And anyway, I wasn't entirely comfortable around him. When he hugged me after I finished the lap I felt so embarrassed. I knew it was just a celebration hug, and that it didn't mean anything, so why couldn't I have just laughed and hugged him back like most girls would? Instead I'd frozen and acted like an idiot.
But I loved my study time in the park while he ran. My thoughts felt sharper and crisper in the early morning air and I had a feeling of serenity sitting by the lake. It was a feeling that was getting harder and harder to find at home or at school.
The interview weighed on my mind. If I let it creep into my thoughts I would get a scratching feeling in my stomach and a place behind my eyes began to hurt.

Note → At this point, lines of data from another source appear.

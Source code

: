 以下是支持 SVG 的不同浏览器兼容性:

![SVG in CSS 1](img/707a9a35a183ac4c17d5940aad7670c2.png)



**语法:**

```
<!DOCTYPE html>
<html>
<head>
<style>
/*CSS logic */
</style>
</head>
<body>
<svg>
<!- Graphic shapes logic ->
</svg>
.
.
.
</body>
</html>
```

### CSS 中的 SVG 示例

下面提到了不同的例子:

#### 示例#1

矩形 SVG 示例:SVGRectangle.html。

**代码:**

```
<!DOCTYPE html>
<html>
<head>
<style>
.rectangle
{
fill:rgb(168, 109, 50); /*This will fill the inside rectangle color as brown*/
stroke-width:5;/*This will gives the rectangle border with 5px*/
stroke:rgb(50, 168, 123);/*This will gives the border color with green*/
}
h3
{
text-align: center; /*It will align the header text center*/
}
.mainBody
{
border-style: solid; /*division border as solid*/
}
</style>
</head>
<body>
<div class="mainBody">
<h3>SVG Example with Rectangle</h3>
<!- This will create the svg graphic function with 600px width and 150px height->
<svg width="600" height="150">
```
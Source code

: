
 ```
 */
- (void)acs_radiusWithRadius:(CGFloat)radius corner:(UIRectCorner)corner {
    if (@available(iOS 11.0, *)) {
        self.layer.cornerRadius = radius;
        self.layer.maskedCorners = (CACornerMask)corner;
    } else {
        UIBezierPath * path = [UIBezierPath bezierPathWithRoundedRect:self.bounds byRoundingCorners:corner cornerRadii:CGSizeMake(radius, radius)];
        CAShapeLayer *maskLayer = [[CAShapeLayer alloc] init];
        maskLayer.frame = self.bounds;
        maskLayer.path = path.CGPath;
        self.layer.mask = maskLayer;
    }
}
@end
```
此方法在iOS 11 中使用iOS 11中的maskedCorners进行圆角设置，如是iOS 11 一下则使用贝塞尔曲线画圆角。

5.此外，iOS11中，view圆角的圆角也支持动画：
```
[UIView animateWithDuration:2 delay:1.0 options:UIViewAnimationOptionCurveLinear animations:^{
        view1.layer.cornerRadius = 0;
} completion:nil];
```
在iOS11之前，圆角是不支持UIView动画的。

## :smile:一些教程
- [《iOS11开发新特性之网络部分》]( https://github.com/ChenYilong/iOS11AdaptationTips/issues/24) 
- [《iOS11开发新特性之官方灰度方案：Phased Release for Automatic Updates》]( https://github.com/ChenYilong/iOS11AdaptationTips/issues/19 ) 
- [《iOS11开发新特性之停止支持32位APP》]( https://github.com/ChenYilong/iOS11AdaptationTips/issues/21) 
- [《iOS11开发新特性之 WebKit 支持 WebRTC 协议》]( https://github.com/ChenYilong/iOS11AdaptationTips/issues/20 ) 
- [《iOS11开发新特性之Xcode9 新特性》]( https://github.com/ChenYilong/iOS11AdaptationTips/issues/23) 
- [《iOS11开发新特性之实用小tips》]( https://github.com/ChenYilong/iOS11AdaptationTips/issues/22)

It was only during those mornings in the park that I could really escape it.
Sometimes I would look up and see Jonah's strong, elegant form running around the lake. It didn't interrupt my thoughts like some things would. Instead, seeing him calmed me. It was as if he was reminding me of that first conversation about jogging - some things were really as straight forward as putting one foot in front of another.
The mornings got slightly cooler and darker. It was a shock when at the end of a training session, Jonah asked me what I did at lunchtimes. I thought we understood our arrangement and were both happy with it.
"Er. Eat lunch." I didn't mean my reply to sound rude or sarcastic, but it was a pretty dumb question. I started stuffing my books in my bag.
"Yes. I mean, where do you eat lunch?"
"In the library, usually."
He looked at the sky. I think I was winding him up. "Of course. The library, where else? You know what? I am beginning to guess you like schoolwork. I would even go as far as to guess you and I aren't going to the Learning Unit for the same thing."
I inclined my head. I wasn't going to talk to him about my extra lessons so I asked him something I had been wondering for a while. "Why are you in the Learning Unit then?"
"Cos I'm thick." He fired it out automatically as if it wasn't an outrageous thing to say. I was going to ask more, but he went on, "I train during lunchtimes."
"What? Again?"
He lifted a corner of his mouth. This was our stand up routine. I acted like I really didn't get the point of just running round a track, while he tried to convince me how marvellous it was.
"The more I train, the faster I get."
"Oh. Right, like it all makes sense now."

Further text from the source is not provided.